Star Camp's current platform tents are set up to accommodate couples (perhaps with one small child). A larger, family-sized platform tent is expected to be ready for guests by July of 2017. Though each tent is equipped with a bathroom and running water, Collier calls it "effectively sleeping under the stars with lots of creature comforts."
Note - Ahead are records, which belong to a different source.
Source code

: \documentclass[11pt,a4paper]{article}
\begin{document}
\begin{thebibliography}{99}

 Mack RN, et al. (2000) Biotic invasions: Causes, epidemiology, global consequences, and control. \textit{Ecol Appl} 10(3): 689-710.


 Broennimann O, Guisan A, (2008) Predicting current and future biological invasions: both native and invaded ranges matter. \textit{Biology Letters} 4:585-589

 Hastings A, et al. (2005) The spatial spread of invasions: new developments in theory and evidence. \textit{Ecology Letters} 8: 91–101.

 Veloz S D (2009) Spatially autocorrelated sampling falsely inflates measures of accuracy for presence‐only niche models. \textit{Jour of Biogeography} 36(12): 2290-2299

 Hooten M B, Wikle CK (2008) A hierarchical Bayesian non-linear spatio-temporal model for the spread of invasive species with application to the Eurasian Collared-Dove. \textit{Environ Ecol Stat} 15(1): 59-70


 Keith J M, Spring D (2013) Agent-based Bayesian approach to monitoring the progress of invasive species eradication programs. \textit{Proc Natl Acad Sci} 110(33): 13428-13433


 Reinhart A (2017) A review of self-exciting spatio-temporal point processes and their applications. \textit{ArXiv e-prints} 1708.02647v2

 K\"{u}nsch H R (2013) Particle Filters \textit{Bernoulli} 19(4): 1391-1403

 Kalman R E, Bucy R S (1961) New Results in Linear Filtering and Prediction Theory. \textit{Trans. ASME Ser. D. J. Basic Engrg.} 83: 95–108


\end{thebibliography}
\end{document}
If things go according to plan, Faia Brava will one day become part of a network of wildlife reserves being built throughout Europe. Numerous small reserves are being set aside as land becomes available and safe corridors are planned to eventually connect the properties and allow wildlife to safely migrate as needed. Much like Yellowstone in North America and the parks of South Africa and Namibia, ecologically sensitive tourism is a key component of Rewilding Europe's long-term plans.
"It's not just a business model that supports Sara (and Star Camp)," says Collier. "It's to support the reserve as well. Some of that money comes back to the reserve itself. (And) people from the local villages start to see the value in having nature instead of just a cleared landscape."